Copyright © 2013 Matthew Wright
Hi Mike, You can say that again that editing is almost as much work as writing the whole MS! I have been editing and editing and am on my fourth read of my MS. I also have two readers who will give me feedback in case I missed something. You can never read it enough I find since I keep wanting to add or change something each time. Once I complete it I am sure I will feel as if I accomplished something. Then I will get on to another MS that needs editing.
I think I am learning a lot as I go. There is always room for improvement though.
Thank you for all your helpful advice on your blog. You are a wealth of experience and information to this novice.
Janice Spina
Sent from my iPad
I have absolutely no plan or time allowance for editing. I write a first draft, then I put it aside … and then the next few months / years are a blur of re-reading, re-writing, revising, etc. And a lot of the time it’s not a full-manuscript revision, just a few chapters here or there. So I’m about as disorganized an editor as you can get.

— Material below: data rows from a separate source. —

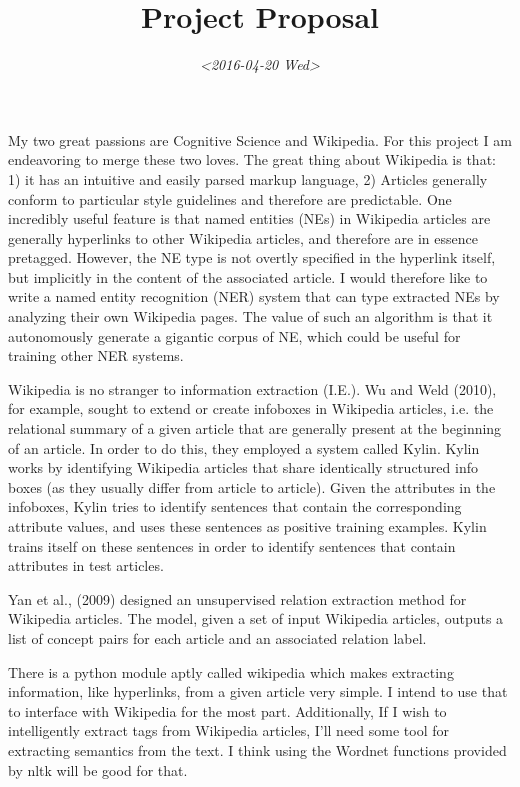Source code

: \documentclass[11pt]{article}
\date{\textit{<2016-04-20 Wed>}}
\title{Project Proposal}
\begin{document}
\maketitle
My two great passions are Cognitive Science and Wikipedia. For this project I am endeavoring to merge these two loves. The great thing about Wikipedia is that: 1) it has an intuitive and easily parsed markup language, 2) Articles generally conform to particular style guidelines and therefore are predictable. One incredibly useful feature is that named entities (NEs) in Wikipedia articles are generally hyperlinks to other Wikipedia articles, and therefore are in essence pretagged. However, the NE type is not overtly specified in the hyperlink itself, but implicitly in the content of the associated article. I would therefore like to write a named entity recognition (NER) system that can type extracted NEs by analyzing their own Wikipedia pages. The value of such an algorithm is that it autonomously generate a gigantic corpus of NE, which could be useful for training other NER systems. 

Wikipedia is no stranger to information extraction (I.E.). Wu and Weld (2010), for example, sought to extend or create infoboxes in Wikipedia articles, i.e. the relational summary of a given article that are generally present at the beginning of an article. In order to do this, they employed a system called Kylin. Kylin works by identifying Wikipedia articles that share identically structured info boxes (as they usually differ from article to article). Given the attributes in the infoboxes, Kylin tries to identify sentences that contain the corresponding attribute values, and uses these sentences as positive training examples. Kylin trains itself on these sentences in order to identify sentences that contain attributes in test articles.

Yan et al., (2009) designed an unsupervised relation extraction method for Wikipedia articles. The model, given a set of input Wikipedia articles, outputs a list of concept pairs for each article and an associated relation label. 

There is a python module aptly called wikipedia which makes extracting information, like hyperlinks, from a given article very simple. I intend to use that to interface with Wikipedia for the most part. Additionally, If I wish to intelligently extract tags from Wikipedia articles, I'll need some tool for extracting semantics from the text. I think using the Wordnet functions provided by nltk will be good for that.
\end{document}
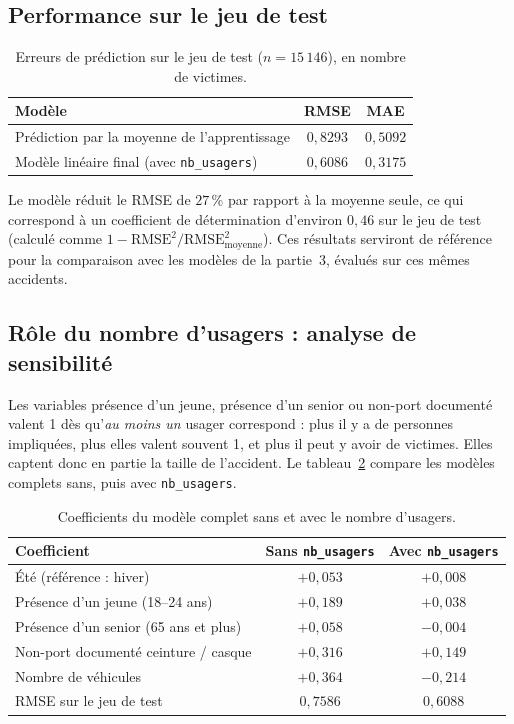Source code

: \documentclass[11pt,a4paper]{article}
\begin{document}
\subsection{Performance sur le jeu de test}
\begin{table}[H]
\centering
\small
\begin{tabular}{lcc}
\toprule
\textbf{Modèle} & \textbf{RMSE} & \textbf{MAE} \\
\midrule
Prédiction par la moyenne de l'apprentissage & $0{,}8293$ & $0{,}5092$ \\
Modèle linéaire final (avec \texttt{nb\_usagers}) & $0{,}6086$ & $0{,}3175$ \\
\bottomrule
\end{tabular}
\caption{Erreurs de prédiction sur le jeu de test ($n = 15\,146$), en nombre de victimes.}
\label{tab:perf_test}
\end{table}
Le modèle réduit le RMSE de $27\,\%$ par rapport à la moyenne seule, ce qui correspond à un coefficient de détermination d'environ $0{,}46$ sur le jeu de test (calculé comme $1 - \text{RMSE}^2/\text{RMSE}_{\text{moyenne}}^2$). Ces résultats serviront de référence pour la comparaison avec les modèles de la partie~3, évalués sur ces mêmes accidents.

\subsection{Rôle du nombre d'usagers : analyse de sensibilité}\label{sec:sensibilite}
Les variables \og présence d'un jeune\fg{}, \og présence d'un senior\fg{} ou \og non-port documenté\fg{} valent 1 dès qu'\emph{au moins un} usager correspond : plus il y a de personnes impliquées, plus elles valent souvent 1, et plus il peut y avoir de victimes. Elles captent donc en partie la taille de l'accident. Le tableau~\ref{tab:sensibilite} compare les modèles complets sans, puis avec \texttt{nb\_usagers}.

\begin{table}[H]
\centering
\small
\begin{tabular}{lcc}
\toprule
\textbf{Coefficient} & \textbf{Sans \texttt{nb\_usagers}} & \textbf{Avec \texttt{nb\_usagers}} \\
\midrule
Été (référence : hiver)               & $+0{,}053$ & $+0{,}008$ \\
Présence d'un jeune (18--24 ans)      & $+0{,}189$ & $+0{,}038$ \\
Présence d'un senior (65 ans et plus) & $+0{,}058$ & $-0{,}004$ \\
Non-port documenté ceinture / casque  & $+0{,}316$ & $+0{,}149$ \\
Nombre de véhicules                   & $+0{,}364$ & $-0{,}214$ \\
\midrule
RMSE sur le jeu de test               & $0{,}7586$ & $0{,}6088$ \\
\bottomrule
\end{tabular}
\caption{Coefficients du modèle complet sans et avec le nombre d'usagers.}
\label{tab:sensibilite}
\end{table}
\end{document}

I think that editing actually takes more time than writing. It does in my case, anyway. Also, Thank you for showcasing how important editing is. In the age of status updates and tweets in 140 characters or less, people are forgetting how important it can be to re-read what you are putting out there.
[...] getting rid of absolutely all unnecessary words and phrases that don’t carry their weight. “Sixty Second Writing Tips: The Three Sorts of Editing” – Article by M. J. Wright. Editing is as much a skill as writing. It’s one authors have to [...]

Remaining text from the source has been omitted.